Dataset excerpts

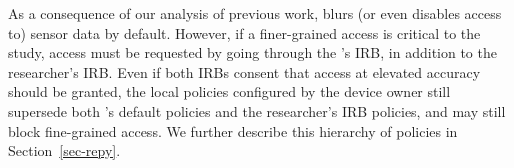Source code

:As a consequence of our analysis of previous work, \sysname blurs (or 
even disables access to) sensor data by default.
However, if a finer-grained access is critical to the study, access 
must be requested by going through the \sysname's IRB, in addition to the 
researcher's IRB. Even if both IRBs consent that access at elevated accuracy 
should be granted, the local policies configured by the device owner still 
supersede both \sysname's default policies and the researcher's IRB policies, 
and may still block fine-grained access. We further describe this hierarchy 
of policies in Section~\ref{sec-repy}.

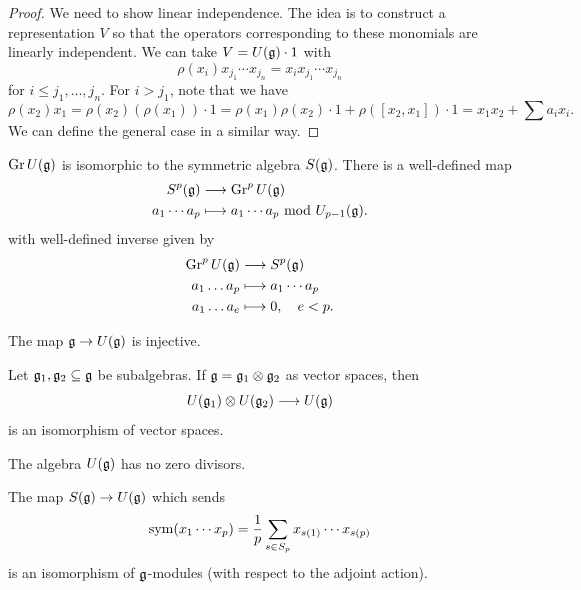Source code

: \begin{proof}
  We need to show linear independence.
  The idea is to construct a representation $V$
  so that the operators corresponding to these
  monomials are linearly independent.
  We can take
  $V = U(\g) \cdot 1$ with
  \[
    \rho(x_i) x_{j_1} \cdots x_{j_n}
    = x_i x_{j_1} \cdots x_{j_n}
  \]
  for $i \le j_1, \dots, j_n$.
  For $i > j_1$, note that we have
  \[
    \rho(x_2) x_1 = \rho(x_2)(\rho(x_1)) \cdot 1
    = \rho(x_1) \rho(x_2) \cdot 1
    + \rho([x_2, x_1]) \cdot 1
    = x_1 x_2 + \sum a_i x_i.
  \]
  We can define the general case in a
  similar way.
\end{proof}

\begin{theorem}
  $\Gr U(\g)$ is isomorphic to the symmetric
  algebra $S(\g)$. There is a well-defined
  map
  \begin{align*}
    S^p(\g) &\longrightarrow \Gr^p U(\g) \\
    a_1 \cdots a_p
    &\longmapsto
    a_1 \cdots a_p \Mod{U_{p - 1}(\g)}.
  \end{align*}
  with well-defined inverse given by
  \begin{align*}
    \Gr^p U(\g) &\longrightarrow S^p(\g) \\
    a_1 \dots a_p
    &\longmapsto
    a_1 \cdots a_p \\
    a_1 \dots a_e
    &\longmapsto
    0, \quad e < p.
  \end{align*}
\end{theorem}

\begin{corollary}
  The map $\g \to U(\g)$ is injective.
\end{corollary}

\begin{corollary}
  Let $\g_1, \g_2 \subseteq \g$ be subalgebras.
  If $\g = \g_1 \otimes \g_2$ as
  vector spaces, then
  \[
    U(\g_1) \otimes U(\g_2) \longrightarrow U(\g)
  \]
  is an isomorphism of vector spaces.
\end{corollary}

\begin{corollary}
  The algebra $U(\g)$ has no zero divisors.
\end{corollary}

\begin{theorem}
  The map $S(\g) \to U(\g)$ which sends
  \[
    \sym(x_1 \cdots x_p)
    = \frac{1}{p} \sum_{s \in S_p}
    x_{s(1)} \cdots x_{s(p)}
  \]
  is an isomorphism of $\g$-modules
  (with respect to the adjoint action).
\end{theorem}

Task instructions
The copy you output must match the entries above exactly, except that it has no pictures.

Solution below
Source code

:As a consequence of our analysis of previous work, \sysname blurs (or 
even disables access to) sensor data by default.
However, if a finer-grained access is critical to the study, access 
must be requested by going through the \sysname's IRB, in addition to the 
researcher's IRB. Even if both IRBs consent that access at elevated accuracy 
should be granted, the local policies configured by the device owner still 
supersede both \sysname's default policies and the researcher's IRB policies, 
and may still block fine-grained access. We further describe this hierarchy 
of policies in Section~\ref{sec-repy}.

Source code

: \begin{proof}
  We need to show linear independence.
  The idea is to construct a representation $V$
  so that the operators corresponding to these
  monomials are linearly independent.
  We can take
  $V = U(\g) \cdot 1$ with
  \[
    \rho(x_i) x_{j_1} \cdots x_{j_n}
    = x_i x_{j_1} \cdots x_{j_n}
  \]
  for $i \le j_1, \dots, j_n$.
  For $i > j_1$, note that we have
  \[
    \rho(x_2) x_1 = \rho(x_2)(\rho(x_1)) \cdot 1
    = \rho(x_1) \rho(x_2) \cdot 1
    + \rho([x_2, x_1]) \cdot 1
    = x_1 x_2 + \sum a_i x_i.
  \]
  We can define the general case in a
  similar way.
\end{proof}

\begin{theorem}
  $\Gr U(\g)$ is isomorphic to the symmetric
  algebra $S(\g)$. There is a well-defined
  map
  \begin{align*}
    S^p(\g) &\longrightarrow \Gr^p U(\g) \\
    a_1 \cdots a_p
    &\longmapsto
    a_1 \cdots a_p \Mod{U_{p - 1}(\g)}.
  \end{align*}
  with well-defined inverse given by
  \begin{align*}
    \Gr^p U(\g) &\longrightarrow S^p(\g) \\
    a_1 \dots a_p
    &\longmapsto
    a_1 \cdots a_p \\
    a_1 \dots a_e
    &\longmapsto
    0, \quad e < p.
  \end{align*}
\end{theorem}

\begin{corollary}
  The map $\g \to U(\g)$ is injective.
\end{corollary}

\begin{corollary}
  Let $\g_1, \g_2 \subseteq \g$ be subalgebras.
  If $\g = \g_1 \otimes \g_2$ as
  vector spaces, then
  \[
    U(\g_1) \otimes U(\g_2) \longrightarrow U(\g)
  \]
  is an isomorphism of vector spaces.
\end{corollary}

\begin{corollary}
  The algebra $U(\g)$ has no zero divisors.
\end{corollary}

\begin{theorem}
  The map $S(\g) \to U(\g)$ which sends
  \[
    \sym(x_1 \cdots x_p)
    = \frac{1}{p} \sum_{s \in S_p}
    x_{s(1)} \cdots x_{s(p)}
  \]
  is an isomorphism of $\g$-modules
  (with respect to the adjoint action).
\end{theorem}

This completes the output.